Report all lines from the entries below in which "request" appears.

^^^^^^^^

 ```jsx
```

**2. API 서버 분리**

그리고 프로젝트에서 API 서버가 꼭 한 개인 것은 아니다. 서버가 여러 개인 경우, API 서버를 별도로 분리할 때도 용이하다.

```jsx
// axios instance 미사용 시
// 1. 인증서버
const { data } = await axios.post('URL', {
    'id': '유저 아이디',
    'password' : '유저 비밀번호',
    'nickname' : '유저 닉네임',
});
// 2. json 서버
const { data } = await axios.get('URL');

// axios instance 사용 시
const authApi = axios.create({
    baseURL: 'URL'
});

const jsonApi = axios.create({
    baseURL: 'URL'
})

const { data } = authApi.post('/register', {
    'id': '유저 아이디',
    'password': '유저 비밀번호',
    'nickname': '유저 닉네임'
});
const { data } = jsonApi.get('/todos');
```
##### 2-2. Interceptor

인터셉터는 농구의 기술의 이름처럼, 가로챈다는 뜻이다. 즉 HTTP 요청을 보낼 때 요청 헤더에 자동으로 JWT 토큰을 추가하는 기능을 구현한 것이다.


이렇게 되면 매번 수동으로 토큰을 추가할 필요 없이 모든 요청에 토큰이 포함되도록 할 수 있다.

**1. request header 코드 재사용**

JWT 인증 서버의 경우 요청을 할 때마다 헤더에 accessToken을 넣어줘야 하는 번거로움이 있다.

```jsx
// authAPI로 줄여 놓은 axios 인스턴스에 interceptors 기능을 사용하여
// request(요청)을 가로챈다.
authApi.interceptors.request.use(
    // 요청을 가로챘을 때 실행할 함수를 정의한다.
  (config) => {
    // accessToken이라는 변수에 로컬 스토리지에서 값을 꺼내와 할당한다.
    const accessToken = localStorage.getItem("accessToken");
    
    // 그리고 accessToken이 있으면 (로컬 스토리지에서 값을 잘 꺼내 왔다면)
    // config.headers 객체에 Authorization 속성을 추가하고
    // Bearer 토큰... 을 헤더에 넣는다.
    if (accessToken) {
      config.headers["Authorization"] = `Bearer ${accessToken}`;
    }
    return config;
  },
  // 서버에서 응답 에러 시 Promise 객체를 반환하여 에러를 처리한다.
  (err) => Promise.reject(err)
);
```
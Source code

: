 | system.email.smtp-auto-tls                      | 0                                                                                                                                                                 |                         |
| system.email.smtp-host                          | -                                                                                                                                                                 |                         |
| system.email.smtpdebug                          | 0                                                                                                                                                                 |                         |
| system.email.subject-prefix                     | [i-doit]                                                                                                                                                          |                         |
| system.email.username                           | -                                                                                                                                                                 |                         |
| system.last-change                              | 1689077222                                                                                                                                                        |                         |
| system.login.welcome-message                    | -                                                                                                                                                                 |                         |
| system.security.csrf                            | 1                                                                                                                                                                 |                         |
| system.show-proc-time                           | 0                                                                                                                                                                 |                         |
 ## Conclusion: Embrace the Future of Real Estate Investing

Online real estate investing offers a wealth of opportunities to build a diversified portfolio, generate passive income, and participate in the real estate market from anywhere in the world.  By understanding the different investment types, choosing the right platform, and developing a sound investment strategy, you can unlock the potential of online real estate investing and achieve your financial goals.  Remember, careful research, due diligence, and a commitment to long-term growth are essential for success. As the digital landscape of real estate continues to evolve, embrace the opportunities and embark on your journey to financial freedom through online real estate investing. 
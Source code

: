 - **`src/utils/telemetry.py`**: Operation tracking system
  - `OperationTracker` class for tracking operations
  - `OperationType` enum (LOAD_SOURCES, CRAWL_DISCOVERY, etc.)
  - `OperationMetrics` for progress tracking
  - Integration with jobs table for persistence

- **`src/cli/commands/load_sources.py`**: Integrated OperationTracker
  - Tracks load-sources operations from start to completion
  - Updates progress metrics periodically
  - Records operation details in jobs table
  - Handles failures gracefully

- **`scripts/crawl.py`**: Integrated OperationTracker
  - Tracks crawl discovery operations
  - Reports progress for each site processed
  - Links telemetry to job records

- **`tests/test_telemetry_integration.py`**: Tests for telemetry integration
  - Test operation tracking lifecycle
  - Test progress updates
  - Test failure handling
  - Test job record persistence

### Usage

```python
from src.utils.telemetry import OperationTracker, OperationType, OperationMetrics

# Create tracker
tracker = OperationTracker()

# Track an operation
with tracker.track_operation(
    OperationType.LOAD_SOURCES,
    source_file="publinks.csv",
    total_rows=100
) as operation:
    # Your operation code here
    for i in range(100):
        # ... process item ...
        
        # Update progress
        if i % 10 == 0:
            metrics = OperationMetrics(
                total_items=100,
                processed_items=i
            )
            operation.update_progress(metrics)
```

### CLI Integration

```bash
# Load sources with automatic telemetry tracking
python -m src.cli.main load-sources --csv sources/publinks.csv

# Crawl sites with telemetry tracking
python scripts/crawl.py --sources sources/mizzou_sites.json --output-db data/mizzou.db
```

^^^^^^^^

= The answer =
**1. request header 코드 재사용**
// request(요청)을 가로챈다.
authApi.interceptors.request.use(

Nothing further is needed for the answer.